- _Information shown_:
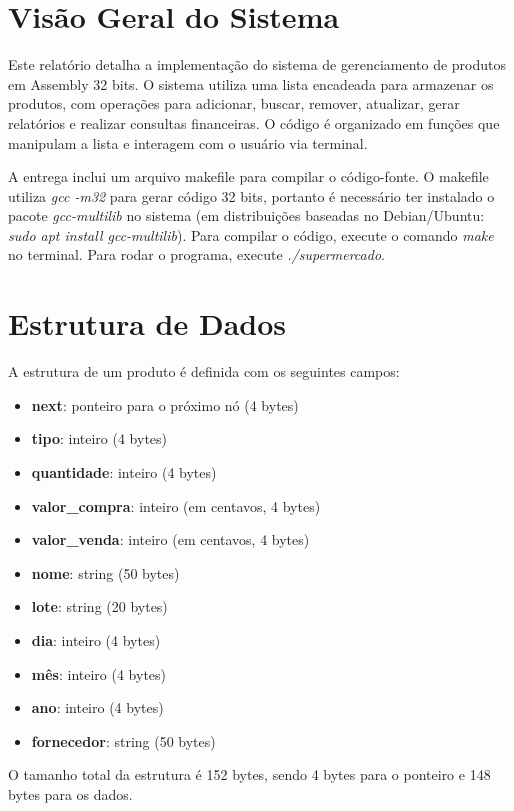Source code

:\documentclass[12pt]{article}
\begin{document}


\tableofcontents
\newpage

\section{Visão Geral do Sistema}
Este relatório detalha a implementação do sistema de gerenciamento de produtos em Assembly 32 bits. O sistema utiliza uma lista encadeada para armazenar os produtos, com operações para adicionar, buscar, remover, atualizar, gerar relatórios e realizar consultas financeiras. O código é organizado em funções que manipulam a lista e interagem com o usuário via terminal.

A entrega inclui um arquivo makefile para compilar o código-fonte. O makefile utiliza \textit{gcc -m32} para gerar código 32 bits, portanto é necessário ter instalado o pacote \textit{gcc-multilib} no sistema (em distribuições baseadas no Debian/Ubuntu: \textit{sudo apt install gcc-multilib}). Para compilar o código, execute o comando \textit{make} no terminal. Para rodar o programa, execute \textit{./supermercado}.

\section{Estrutura de Dados}
A estrutura de um produto é definida com os seguintes campos:
\begin{itemize}
    \item \textbf{next}: ponteiro para o próximo nó (4 bytes)
    \item \textbf{tipo}: inteiro (4 bytes)
    \item \textbf{quantidade}: inteiro (4 bytes)
    \item \textbf{valor\_compra}: inteiro (em centavos, 4 bytes)
    \item \textbf{valor\_venda}: inteiro (em centavos, 4 bytes)
    \item \textbf{nome}: string (50 bytes)
    \item \textbf{lote}: string (20 bytes)
    \item \textbf{dia}: inteiro (4 bytes)
    \item \textbf{mês}: inteiro (4 bytes)
    \item \textbf{ano}: inteiro (4 bytes)
    \item \textbf{fornecedor}: string (50 bytes)
\end{itemize}

O tamanho total da estrutura é 152 bytes, sendo 4 bytes para o ponteiro e 148 bytes para os dados.
\end{document}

- _Assigned task_:
Going through the records above line by line, tally those with the word "centavos" and answer with the number only.

- _Task output_:
2